Once he was fished he pulled out and passed out next to me, and I cried myself to sleep.
end flashbackI saw him stir and I flinched, I never thought he was capable of that, I shook my head when he opened his eyes and seen me. I moved from the bed and I heard him move after me,
"Shorty" he called and I ignored him going to the bathroom, "Ashley!" I ignored him and I heard him bang on the door.
"Look I know im an asshole but you need to know it wasn't me okay-"
"GOD DAMN IT RANDY I KNOW THAT, THAT'S WHY I WANT YOU OFF IT" I screamed back, "You think if I honestly thought that this was your normal behavior I'd be in here? I'd be long gone!"
I heard him sigh, "I know baby please just open the door" I opened it and I could tell two things straight away
One; he had a killer hangover
Two; he was sorry, it was written all over his face.

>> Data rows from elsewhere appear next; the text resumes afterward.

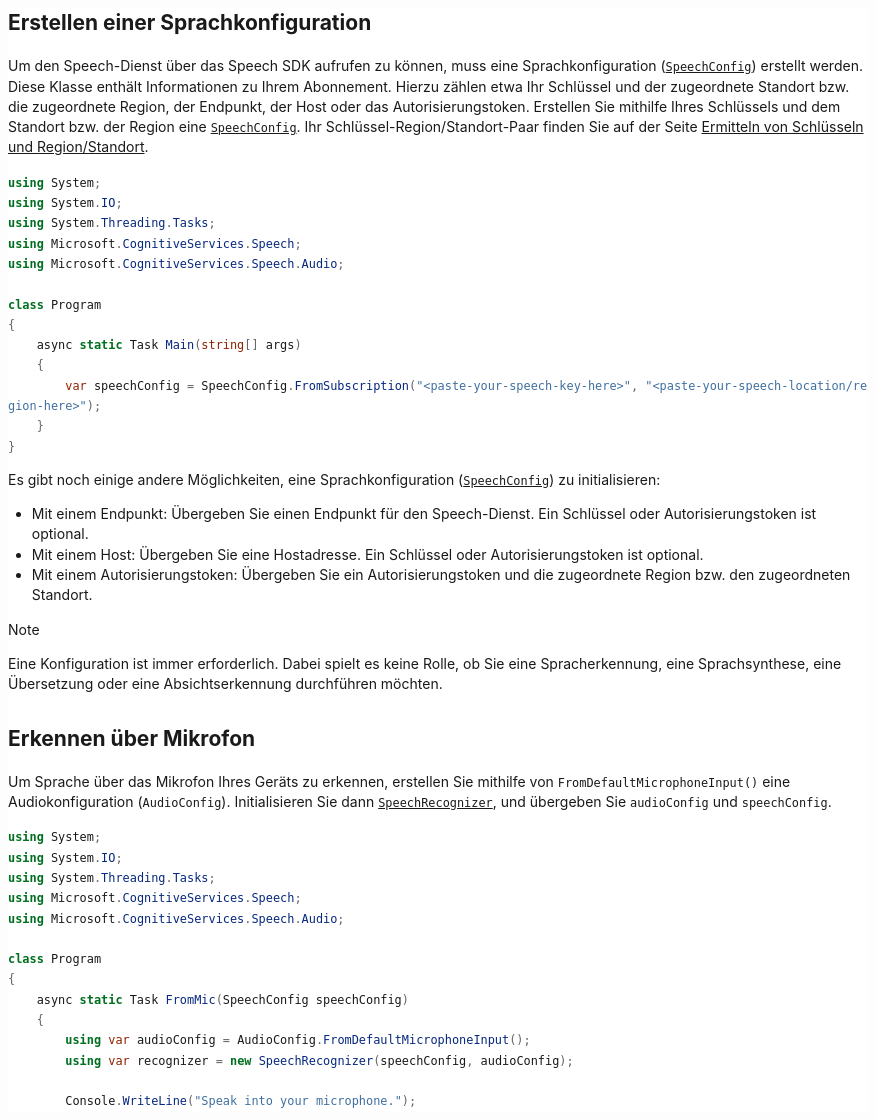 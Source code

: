 ## <a name="create-a-speech-configuration"></a>Erstellen einer Sprachkonfiguration

Um den Speech-Dienst über das Speech SDK aufrufen zu können, muss eine Sprachkonfiguration ([`SpeechConfig`](/dotnet/api/microsoft.cognitiveservices.speech.speechconfig)) erstellt werden. Diese Klasse enthält Informationen zu Ihrem Abonnement. Hierzu zählen etwa Ihr Schlüssel und der zugeordnete Standort bzw. die zugeordnete Region, der Endpunkt, der Host oder das Autorisierungstoken. Erstellen Sie mithilfe Ihres Schlüssels und dem Standort bzw. der Region eine [`SpeechConfig`](/dotnet/api/microsoft.cognitiveservices.speech.speechconfig). Ihr Schlüssel-Region/Standort-Paar finden Sie auf der Seite [Ermitteln von Schlüsseln und Region/Standort](../../../overview.md#find-keys-and-locationregion).

```csharp
using System;
using System.IO;
using System.Threading.Tasks;
using Microsoft.CognitiveServices.Speech;
using Microsoft.CognitiveServices.Speech.Audio;

class Program 
{
    async static Task Main(string[] args)
    {
        var speechConfig = SpeechConfig.FromSubscription("<paste-your-speech-key-here>", "<paste-your-speech-location/region-here>");
    }
}
```

Es gibt noch einige andere Möglichkeiten, eine Sprachkonfiguration ([`SpeechConfig`](/dotnet/api/microsoft.cognitiveservices.speech.speechconfig)) zu initialisieren:

* Mit einem Endpunkt: Übergeben Sie einen Endpunkt für den Speech-Dienst. Ein Schlüssel oder Autorisierungstoken ist optional.
* Mit einem Host: Übergeben Sie eine Hostadresse. Ein Schlüssel oder Autorisierungstoken ist optional.
* Mit einem Autorisierungstoken: Übergeben Sie ein Autorisierungstoken und die zugeordnete Region bzw. den zugeordneten Standort.

> [!NOTE]
> Eine Konfiguration ist immer erforderlich. Dabei spielt es keine Rolle, ob Sie eine Spracherkennung, eine Sprachsynthese, eine Übersetzung oder eine Absichtserkennung durchführen möchten.

## <a name="recognize-from-microphone"></a>Erkennen über Mikrofon

Um Sprache über das Mikrofon Ihres Geräts zu erkennen, erstellen Sie mithilfe von `FromDefaultMicrophoneInput()` eine Audiokonfiguration (`AudioConfig`). Initialisieren Sie dann [`SpeechRecognizer`](/dotnet/api/microsoft.cognitiveservices.speech.speechrecognizer), und übergeben Sie `audioConfig` und `speechConfig`.

```csharp
using System;
using System.IO;
using System.Threading.Tasks;
using Microsoft.CognitiveServices.Speech;
using Microsoft.CognitiveServices.Speech.Audio;

class Program 
{
    async static Task FromMic(SpeechConfig speechConfig)
    {
        using var audioConfig = AudioConfig.FromDefaultMicrophoneInput();
        using var recognizer = new SpeechRecognizer(speechConfig, audioConfig);

        Console.WriteLine("Speak into your microphone.");
```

"You need to stop Randy, truly I'll try help you but you need to stop" he nodded and hugged me. I felt him stroke my face and I winced slightly. I looked at myself in the mirror, there was a slight bruise on the corner of my face, but hey I'm a wrestler bruises come and go right.
"I'm going to baby, no more" I smiled up at him.
"& you need to stop calling me Shorty" I joked "I'm no that short" he rolled his eyes.
"Okay then little miss 4'9 not short at all" Last night was a once off and I knew it wouldn't happen again, he loved me.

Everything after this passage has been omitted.